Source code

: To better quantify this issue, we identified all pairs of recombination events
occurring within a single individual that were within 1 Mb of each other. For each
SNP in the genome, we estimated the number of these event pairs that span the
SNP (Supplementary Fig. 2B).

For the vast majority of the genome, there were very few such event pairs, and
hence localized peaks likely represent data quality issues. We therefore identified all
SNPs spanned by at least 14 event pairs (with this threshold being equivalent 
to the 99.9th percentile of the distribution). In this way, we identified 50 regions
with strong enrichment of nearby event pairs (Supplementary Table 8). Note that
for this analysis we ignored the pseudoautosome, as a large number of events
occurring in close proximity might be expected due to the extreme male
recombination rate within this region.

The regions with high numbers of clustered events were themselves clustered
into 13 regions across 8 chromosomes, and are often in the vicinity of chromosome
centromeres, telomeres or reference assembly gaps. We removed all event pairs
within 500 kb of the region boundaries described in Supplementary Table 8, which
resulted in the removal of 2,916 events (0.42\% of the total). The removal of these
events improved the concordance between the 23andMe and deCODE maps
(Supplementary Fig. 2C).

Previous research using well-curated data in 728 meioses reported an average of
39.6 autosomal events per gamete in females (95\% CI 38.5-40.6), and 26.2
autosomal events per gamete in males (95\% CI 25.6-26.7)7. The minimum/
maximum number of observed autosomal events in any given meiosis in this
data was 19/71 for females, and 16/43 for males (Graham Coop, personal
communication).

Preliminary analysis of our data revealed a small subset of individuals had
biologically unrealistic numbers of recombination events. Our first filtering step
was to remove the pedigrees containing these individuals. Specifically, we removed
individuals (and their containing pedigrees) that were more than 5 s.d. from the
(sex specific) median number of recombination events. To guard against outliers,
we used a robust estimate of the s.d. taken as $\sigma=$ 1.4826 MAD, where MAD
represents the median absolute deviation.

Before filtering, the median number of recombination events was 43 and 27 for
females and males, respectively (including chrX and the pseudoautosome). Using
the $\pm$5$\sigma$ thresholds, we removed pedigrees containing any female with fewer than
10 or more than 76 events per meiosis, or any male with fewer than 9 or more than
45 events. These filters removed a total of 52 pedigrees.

PROBLEM:
The expected answer is each line of the records above that includes the string "individuals".

SOLUTION FOR THIS TASK:
Preliminary analysis of our data revealed a small subset of individuals had
was to remove the pedigrees containing these individuals. Specifically, we removed
individuals (and their containing pedigrees) that were more than 5 s.d. from the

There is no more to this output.